Document images with source code
::::::::

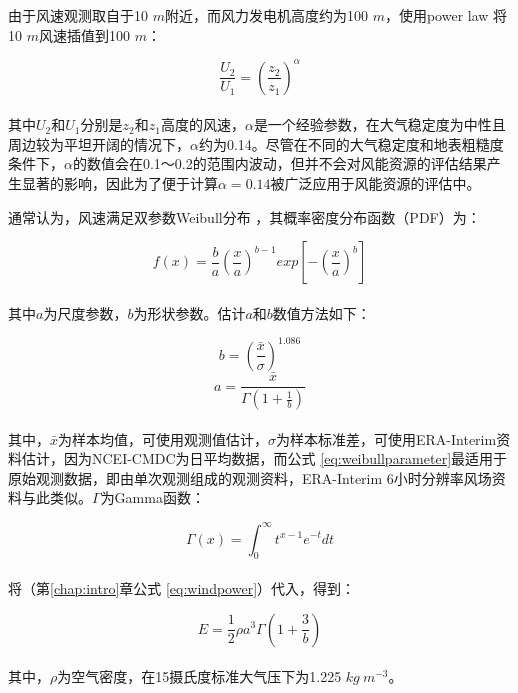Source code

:由于风速观测取自于10 $m$附近，而风力发电机高度约为100 $m$，使用power law \citep{peterson1978on}将10 $m$风速插值到100 $m$：

\begin{equation} \label{eq:powerlaw}
\frac{U_{2}}{U_{1}} = \left( \frac{z_{2}}{z_{1}} \right)^{\alpha}
\end{equation} ~\\
其中$U_{2}$和$U_{1}$分别是$z_{2}$和$z_{1}$高度的风速，$\alpha$是一个经验参数，在大气稳定度为中性且周边较为平坦开阔的情况下，$\alpha$约为0.14。尽管在不同的大气稳定度和地表粗糙度条件下，$\alpha$的数值会在0.1～0.2的范围内波动，但并不会对风能资源的评估结果产生显著的影响，因此为了便于计算$\alpha = 0.14$被广泛应用于风能资源的评估中\citep{peterson1978on, islam2011assessment, wang2016wind, argueso2018wind}。

通常认为，风速满足双参数Weibull分布 \citep{pryor2010climate}，其概率密度分布函数（PDF）为：

\begin{equation} \label{eq:weibull}
f(x) = \frac{b}{a} \left( \frac{x}{a} \right)^{b-1} exp \left[-\left(\frac{x}{a} \right)^{b} \right]
\end{equation} ~\\
其中$a$为尺度参数，$b$为形状参数。估计$a$和$b$数值方法如下\citep{monahan2006the1,monahan2006the2}：

\begin{equation} \label{eq:weibullparameter}
b = \left(\frac{\bar{x}}{\sigma} \right)^{1.086}
\end{equation}  
\vspace*{1ex}  
\begin{equation} \label{eq:weibullparameter2}
a = \frac{\bar{x}}{\Gamma \left(1 + \frac{1}{b} \right)}
\end{equation} ~\\
其中，$\bar{x}$为样本均值，可使用观测值估计，$\sigma$为样本标准差，可使用ERA-Interim资料估计，因为NCEI-CMDC为日平均数据，而公式 \ref{eq:weibullparameter}最适用于原始观测数据，即由单次观测组成的观测资料，ERA-Interim 6小时分辨率风场资料与此类似。$\Gamma$为Gamma函数：

\begin{equation} \label{eq:gammafunction}
\Gamma(x) = \int_{0}^{\infty} t^{x - 1} e^{-t} dt 
\end{equation} ~\\
将（第\ref{chap:intro}章公式  \ref{eq:windpower}）代入，得到：

\begin{equation} \label{eq:windpowerwithweibull}
E = \frac{1}{2} \rho a^{3} \Gamma \left( 1 + \frac{3}{b} \right)
\end{equation} ~\\
其中，$\rho$为空气密度，在15摄氏度标准大气压下为1.225 $kg ~ m^{-3}$。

::::::::

* _What needs to be done_:
Repeat each of the records exactly as written, except for the pictures, which are to be left out.

* _Response area_:
Source code

:由于风速观测取自于10 $m$附近，而风力发电机高度约为100 $m$，使用power law \citep{peterson1978on}将10 $m$风速插值到100 $m$：

\begin{equation} \label{eq:powerlaw}
\frac{U_{2}}{U_{1}} = \left( \frac{z_{2}}{z_{1}} \right)^{\alpha}
\end{equation} ~\\
其中$U_{2}$和$U_{1}$分别是$z_{2}$和$z_{1}$高度的风速，$\alpha$是一个经验参数，在大气稳定度为中性且周边较为平坦开阔的情况下，$\alpha$约为0.14。尽管在不同的大气稳定度和地表粗糙度条件下，$\alpha$的数值会在0.1～0.2的范围内波动，但并不会对风能资源的评估结果产生显著的影响，因此为了便于计算$\alpha = 0.14$被广泛应用于风能资源的评估中\citep{peterson1978on, islam2011assessment, wang2016wind, argueso2018wind}。

通常认为，风速满足双参数Weibull分布 \citep{pryor2010climate}，其概率密度分布函数（PDF）为：

\begin{equation} \label{eq:weibull}
f(x) = \frac{b}{a} \left( \frac{x}{a} \right)^{b-1} exp \left[-\left(\frac{x}{a} \right)^{b} \right]
\end{equation} ~\\
其中$a$为尺度参数，$b$为形状参数。估计$a$和$b$数值方法如下\citep{monahan2006the1,monahan2006the2}：

\begin{equation} \label{eq:weibullparameter}
b = \left(\frac{\bar{x}}{\sigma} \right)^{1.086}
\end{equation}  
\vspace*{1ex}  
\begin{equation} \label{eq:weibullparameter2}
a = \frac{\bar{x}}{\Gamma \left(1 + \frac{1}{b} \right)}
\end{equation} ~\\
其中，$\bar{x}$为样本均值，可使用观测值估计，$\sigma$为样本标准差，可使用ERA-Interim资料估计，因为NCEI-CMDC为日平均数据，而公式 \ref{eq:weibullparameter}最适用于原始观测数据，即由单次观测组成的观测资料，ERA-Interim 6小时分辨率风场资料与此类似。$\Gamma$为Gamma函数：

\begin{equation} \label{eq:gammafunction}
\Gamma(x) = \int_{0}^{\infty} t^{x - 1} e^{-t} dt 
\end{equation} ~\\
将（第\ref{chap:intro}章公式  \ref{eq:windpower}）代入，得到：

\begin{equation} \label{eq:windpowerwithweibull}
E = \frac{1}{2} \rho a^{3} \Gamma \left( 1 + \frac{3}{b} \right)
\end{equation} ~\\
其中，$\rho$为空气密度，在15摄氏度标准大气压下为1.225 $kg ~ m^{-3}$。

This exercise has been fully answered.